Right now I'm staying at my dad's.  I have recently stopped taking prednisone which was keeping me from sleeping for about a week. So once off of that, I crashed.  I slept for 12 hours, two consecutive nights.  Which felt amazing--even though I had a very hard time waking up.  But tonight pain is the culprit in keeping me from sleep.  I did get some but here it is 3:30 and I'm done sleeping....and was up at 1:00 for an hour.  If I feel well enough to drag myself to the shower, I may go to church with my dad today.  I  am very grateful for my  electric wheelchair and wish I could use it more often.

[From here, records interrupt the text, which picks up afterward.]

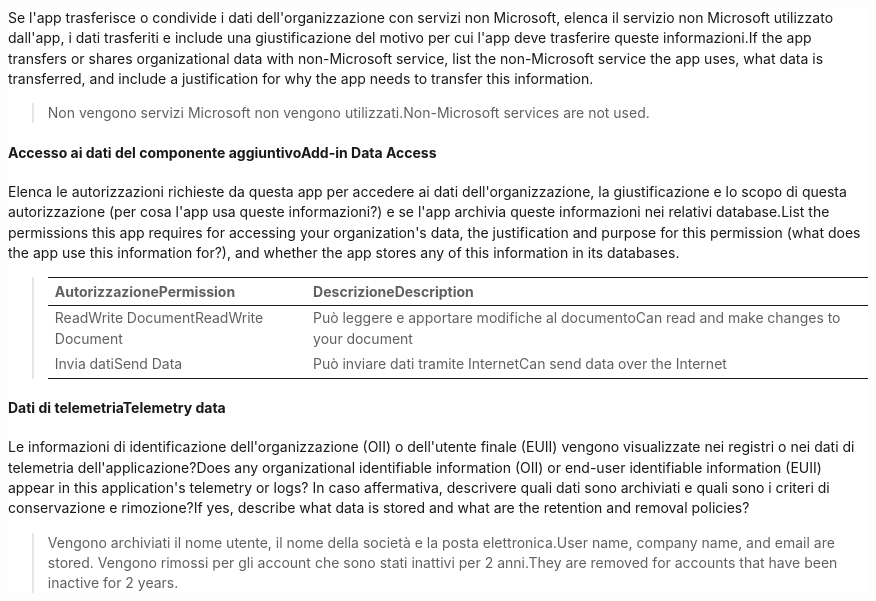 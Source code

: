 <span data-ttu-id="e9a71-127">Se l'app trasferisce o condivide i dati dell'organizzazione con servizi non Microsoft, elenca il servizio non Microsoft utilizzato dall'app, i dati trasferiti e include una giustificazione del motivo per cui l'app deve trasferire queste informazioni.</span><span class="sxs-lookup"><span data-stu-id="e9a71-127">If the app transfers or shares organizational data with non-Microsoft service, list the non-Microsoft service the app uses, what data is transferred, and include a justification for why the app needs to transfer this information.</span></span>

><span data-ttu-id="e9a71-128">Non vengono servizi Microsoft non vengono utilizzati.</span><span class="sxs-lookup"><span data-stu-id="e9a71-128">Non-Microsoft services are not used.</span></span>



#### <a name="add-in-data-access"></a><span data-ttu-id="e9a71-129">Accesso ai dati del componente aggiuntivo</span><span class="sxs-lookup"><span data-stu-id="e9a71-129">Add-in Data Access</span></span>

<span data-ttu-id="e9a71-130">Elenca le autorizzazioni richieste da questa app per accedere ai dati dell'organizzazione, la giustificazione e lo scopo di questa autorizzazione (per cosa l'app usa queste informazioni?) e se l'app archivia queste informazioni nei relativi database.</span><span class="sxs-lookup"><span data-stu-id="e9a71-130">List the permissions this app requires for accessing your organization's data, the justification and purpose for this permission (what does the app use this information for?), and whether the app stores any of this information in its databases.</span></span>

>| <span data-ttu-id="e9a71-131">**Autorizzazione**</span><span class="sxs-lookup"><span data-stu-id="e9a71-131">**Permission**</span></span>  | <span data-ttu-id="e9a71-132">**Descrizione**</span><span class="sxs-lookup"><span data-stu-id="e9a71-132">**Description**</span></span> |
>|:----------------|:----------------|
>| <span data-ttu-id="e9a71-133">ReadWrite Document</span><span class="sxs-lookup"><span data-stu-id="e9a71-133">ReadWrite Document</span></span> | <span data-ttu-id="e9a71-134">Può leggere e apportare modifiche al documento</span><span class="sxs-lookup"><span data-stu-id="e9a71-134">Can read and make changes to your document</span></span> |
>| <span data-ttu-id="e9a71-135">Invia dati</span><span class="sxs-lookup"><span data-stu-id="e9a71-135">Send Data</span></span> | <span data-ttu-id="e9a71-136">Può inviare dati tramite Internet</span><span class="sxs-lookup"><span data-stu-id="e9a71-136">Can send data over the Internet</span></span> |

#### <a name="telemetry-data"></a><span data-ttu-id="e9a71-137">Dati di telemetria</span><span class="sxs-lookup"><span data-stu-id="e9a71-137">Telemetry data</span></span>

<span data-ttu-id="e9a71-138">Le informazioni di identificazione dell'organizzazione (OII) o dell'utente finale (EUII) vengono visualizzate nei registri o nei dati di telemetria dell'applicazione?</span><span class="sxs-lookup"><span data-stu-id="e9a71-138">Does any organizational identifiable information (OII) or end-user identifiable information (EUII) appear in this application's telemetry or logs?</span></span> <span data-ttu-id="e9a71-139">In caso affermativa, descrivere quali dati sono archiviati e quali sono i criteri di conservazione e rimozione?</span><span class="sxs-lookup"><span data-stu-id="e9a71-139">If yes, describe what data is stored and what are the retention and removal policies?</span></span>

><span data-ttu-id="e9a71-140">Vengono archiviati il nome utente, il nome della società e la posta elettronica.</span><span class="sxs-lookup"><span data-stu-id="e9a71-140">User name, company name, and email are stored.</span></span> <span data-ttu-id="e9a71-141">Vengono rimossi per gli account che sono stati inattivi per 2 anni.</span><span class="sxs-lookup"><span data-stu-id="e9a71-141">They are removed for accounts that have been inactive for 2 years.</span></span>
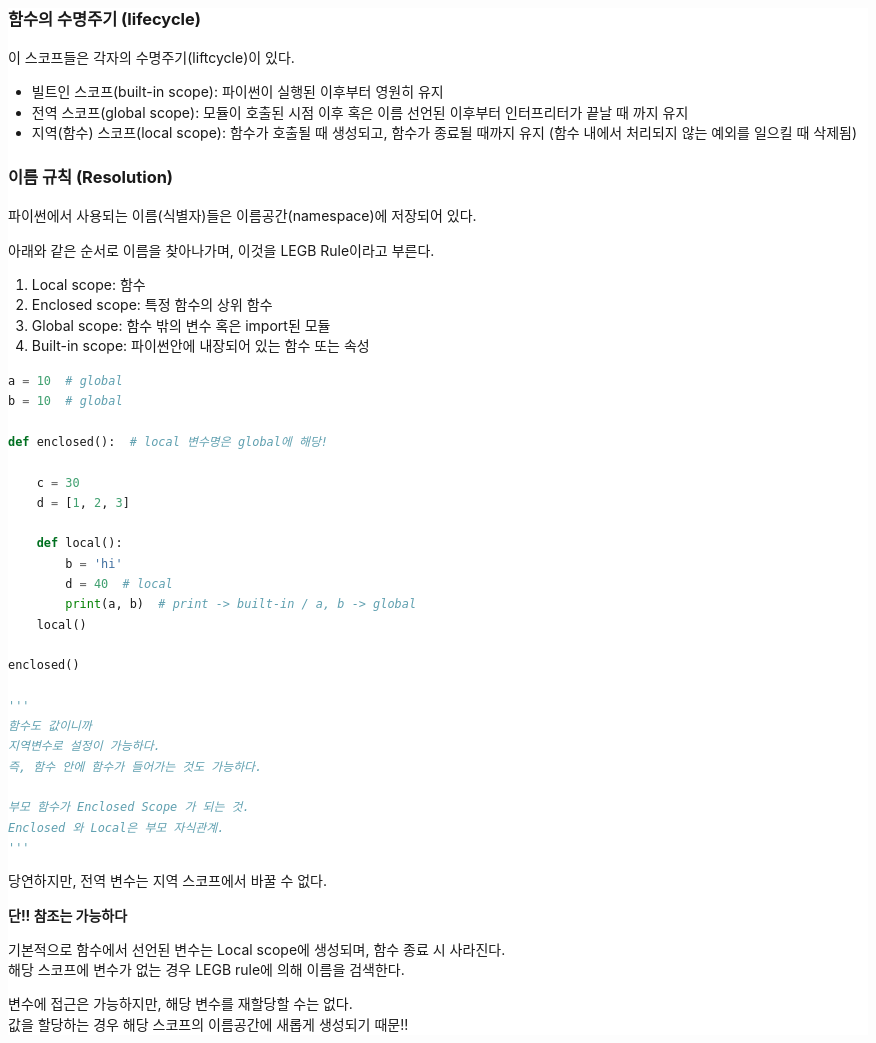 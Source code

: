 ### 함수의 수명주기 (lifecycle)

이 스코프들은 각자의 수명주기(liftcycle)이 있다.

- 빌트인 스코프(built-in scope): 파이썬이 실행된 이후부터 영원히 유지
- 전역 스코프(global scope): 모듈이 호출된 시점 이후 혹은 이름 선언된 이후부터 인터프리터가 끝날 때 까지 유지
- 지역(함수) 스코프(local scope): 함수가 호출될 때 생성되고, 함수가 종료될 때까지 유지 (함수 내에서 처리되지 않는 예외를 일으킬 때 삭제됨)

### 이름 규칙 (Resolution)

파이썬에서 사용되는 이름(식별자)들은 이름공간(namespace)에 저장되어 있다.

아래와 같은 순서로 이름을 찾아나가며, 이것을 LEGB Rule이라고 부른다.

1. Local scope: 함수
2. Enclosed scope: 특정 함수의 상위 함수
3. Global scope: 함수 밖의 변수 혹은 import된 모듈
4. Built-in scope: 파이썬안에 내장되어 있는 함수 또는 속성

```py
a = 10  # global
b = 10  # global

def enclosed():  # local 변수명은 global에 해당!
    
    c = 30
    d = [1, 2, 3]
    
    def local():
        b = 'hi'
        d = 40  # local
        print(a, b)  # print -> built-in / a, b -> global
    local()
    
enclosed()

'''
함수도 값이니까 
지역변수로 설정이 가능하다. 
즉, 함수 안에 함수가 들어가는 것도 가능하다.

부모 함수가 Enclosed Scope 가 되는 것. 
Enclosed 와 Local은 부모 자식관계.
'''
```

당연하지만, 전역 변수는 지역 스코프에서 바꿀 수 없다.  

**단!! 참조는 가능하다**

기본적으로 함수에서 선언된 변수는 Local scope에 생성되며, 함수 종료 시 사라진다.  
해당 스코프에 변수가 없는 경우 LEGB rule에 의해 이름을 검색한다.  

변수에 접근은 가능하지만, 해당 변수를 재할당할 수는 없다.  
값을 할당하는 경우 해당 스코프의 이름공간에 새롭게 생성되기 때문!!  
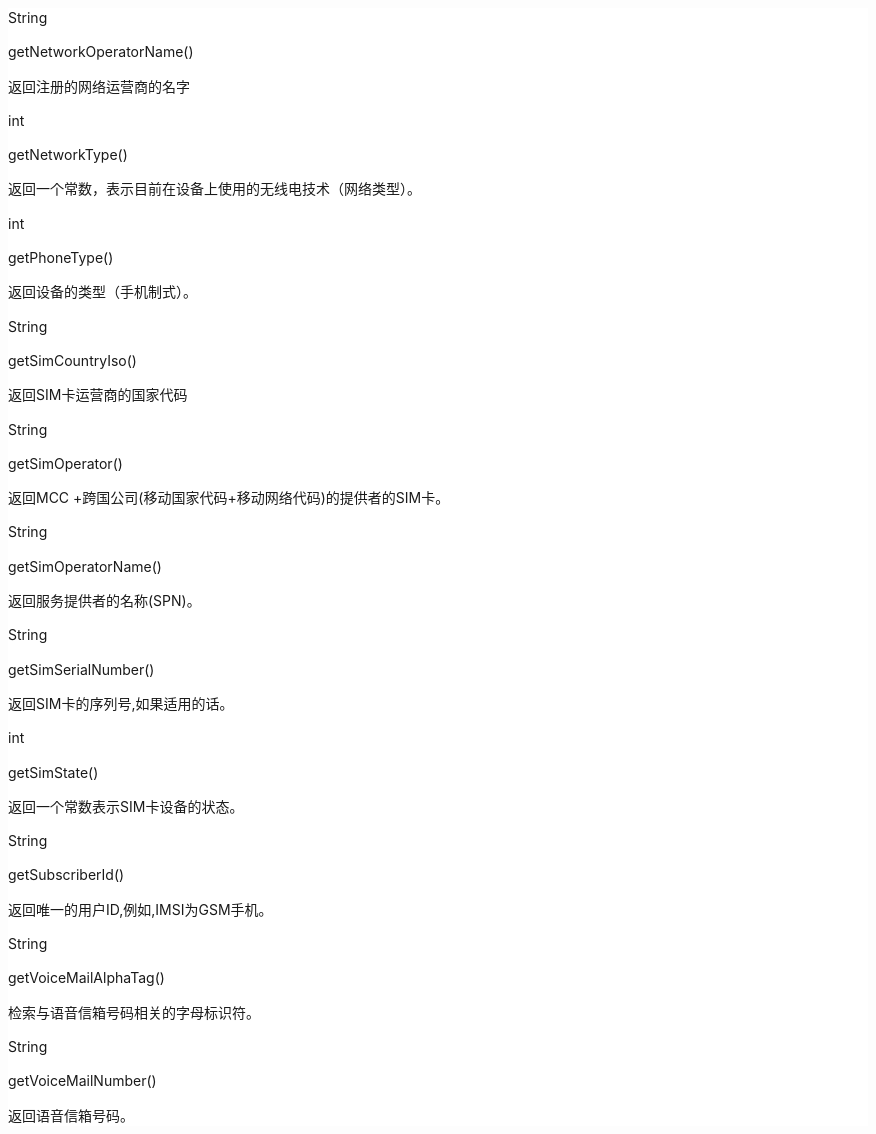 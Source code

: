 String

getNetworkOperatorName()

返回注册的网络运营商的名字

int

getNetworkType()

返回一个常数，表示目前在设备上使用的无线电技术（网络类型）。

int

getPhoneType()

返回设备的类型（手机制式）。

String

getSimCountryIso()

 返回SIM卡运营商的国家代码

String

getSimOperator()

返回MCC +跨国公司(移动国家代码+移动网络代码)的提供者的SIM卡。

String

getSimOperatorName()

返回服务提供者的名称(SPN)。

String

getSimSerialNumber()

返回SIM卡的序列号,如果适用的话。

int

getSimState()

返回一个常数表示SIM卡设备的状态。

String

getSubscriberId()

返回唯一的用户ID,例如,IMSI为GSM手机。

String

getVoiceMailAlphaTag()

检索与语音信箱号码相关的字母标识符。

String

getVoiceMailNumber()

返回语音信箱号码。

To add a note: I just got the report from my Urinalysis and that was positive. Meaning I have a UTI and/or Kidney infection.  That means at least another week off of the Xeljanz and it also means that I need a different medication...which most likely means that I need IV therapy which means, either a week at the infusion center daily or an inpatient hospital stay.  It is SO hard for me to get rides to NY for treatment and I rely on rides to get anywhere. On Mon, Wed , Fri. I may be able to take the bus. So that would only leave Tues and Thurs that I need transportation.

For now, I'm going to make a cup of tea and try to ignore my body....to find my spirit among this wreckage of bones and spend some time in prayer.  May God bless your Lord's Day.